INFORMATION START
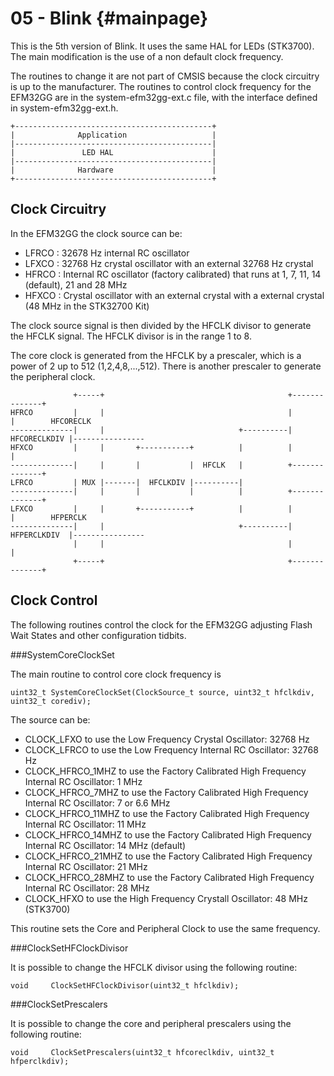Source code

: 05 - Blink {#mainpage}
==========

This is the 5th version of Blink. It uses the same HAL for LEDs (STK3700).
The main modification is the use of a non default clock frequency.

The routines to change it are not part of CMSIS because the clock circuitry is up to the manufacturer. The routines to control clock frequency for the EFM32GG are in the system-efm32gg-ext.c file, with the interface defined in system-efm32gg-ext.h.

    +--------------------------------------------+
    |              Application                   |
    |--------------------------------------------|
    |               LED HAL                      |
    |--------------------------------------------|
    |              Hardware                      |
    +--------------------------------------------+
    

Clock Circuitry
---------------

In the EFM32GG the clock source can be:

* LFRCO : 32678 Hz internal RC oscillator
* LFXCO : 32768 Hz crystal oscillator with an external 32768 Hz crystal
* HFRCO : Internal RC oscillator (factory calibrated) that runs at 1, 7, 11, 14 (default), 21 and 28 MHz
* HFXCO : Crystal oscillator with an external crystal with a external crystal (48 MHz in the STK32700 Kit)

The clock source signal is then divided by the HFCLK divisor to generate the HFCLK signal. The HFCLK divisor is in the range 1 to 8.

The core clock is generated from the HFCLK by a prescaler, which is a power of 2 up to 512 (1,2,4,8,...,512). There is another prescaler to generate the peripheral clock.

                  +-----+                                         +--------------+
    HFRCO         |     |                                         |              |        HFCORECLK
    --------------|     |                              +----------| HFCORECLKDIV |----------------
    HFXCO         |     |       +-----------+          |          |              |
    --------------|     |       |           |  HFCLK   |          +--------------+
    LFRCO         | MUX |-------|  HFCLKDIV |----------|
    --------------|     |       |           |          |          +--------------+
    LFXCO         |     |       +-----------+          |          |              |        HFPERCLK
    --------------|     |                              +----------| HFPERCLKDIV  |----------------
                  |     |                                         |              |
                  +-----+                                         +--------------+



Clock Control
-------------

The following routines control the clock for the EFM32GG adjusting Flash Wait States and other configuration tidbits.


###SystemCoreClockSet

The main routine to control core clock frequency is

`uint32_t SystemCoreClockSet(ClockSource_t source, uint32_t hfclkdiv, uint32_t corediv);`

The source can be:

- CLOCK_LFXO to use the Low Frequency Crystal Oscillator: 32768 Hz
- CLOCK_LFRCO to use the Low Frequency Internal RC Oscillator: 32768 Hz
- CLOCK_HFRCO_1MHZ to use the Factory Calibrated High Frequency Internal RC Oscillator: 1 MHz
- CLOCK_HFRCO_7MHZ to use the Factory Calibrated High Frequency Internal RC Oscillator: 7 or 6.6 MHz
- CLOCK_HFRCO_11MHZ to use the Factory Calibrated High Frequency Internal RC Oscillator: 11 MHz
- CLOCK_HFRCO_14MHZ to use the Factory Calibrated High Frequency Internal RC Oscillator: 14 MHz (default)
- CLOCK_HFRCO_21MHZ to use the Factory Calibrated High Frequency Internal RC Oscillator: 21 MHz
- CLOCK_HFRCO_28MHZ to use the Factory Calibrated High Frequency Internal RC Oscillator: 28 MHz
- CLOCK_HFXO to use the High Frequency Crystall Oscillator: 48 MHz (STK3700)

This routine sets the Core and Peripheral Clock to use the same frequency.


###ClockSetHFClockDivisor

It is possible to change the HFCLK divisor using the following routine:

`void     ClockSetHFClockDivisor(uint32_t hfclkdiv);`

###ClockSetPrescalers

It is possible to change the core and peripheral prescalers using the following routine:

`void     ClockSetPrescalers(uint32_t hfcoreclkdiv, uint32_t hfperclkdiv);`


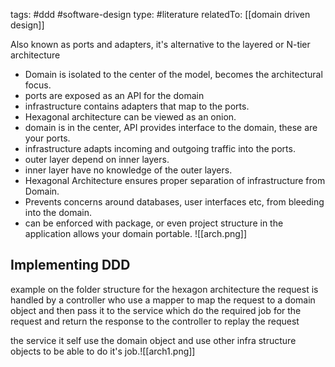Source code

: 
tags: #ddd #software-design 
type: #literature 
relatedTo: [[domain driven design]]

Also known as ports and adapters, it's alternative to the layered or N-tier architecture

- Domain is isolated to the center of the model, becomes the architectural focus.
- ports are exposed as an API for the domain
- infrastructure contains adapters that map to the ports.
- Hexagonal architecture can be viewed as an onion.
- domain is in the center, API provides interface to the domain, these are your ports.
- infrastructure adapts incoming and outgoing traffic into the ports.
- outer layer depend on inner layers.
- inner layer have no knowledge of the outer layers.
- Hexagonal Architecture ensures proper separation of infrastructure from Domain.
- Prevents concerns around databases, user interfaces etc, from bleeding into the domain.
- can be enforced with package, or even project structure in the application allows your domain portable.
![[arch.png]]
## Implementing DDD

example on the folder structure for the hexagon architecture
the request is handled by a controller who use a mapper to map the request to a domain object and then pass it to the service which do the required job for the request and return the response to the controller to replay the request

the service it self use the domain object and use other infra structure objects to be able to do it's job.![[arch1.png]]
INFORMATION END
WHAT TO DO
What belongs in the answer is each line of the data that has the word "external".

TASK ANSWER
* LFXCO : 32768 Hz crystal oscillator with an external 32768 Hz crystal
* HFXCO : Crystal oscillator with an external crystal with a external crystal (48 MHz in the STK32700 Kit)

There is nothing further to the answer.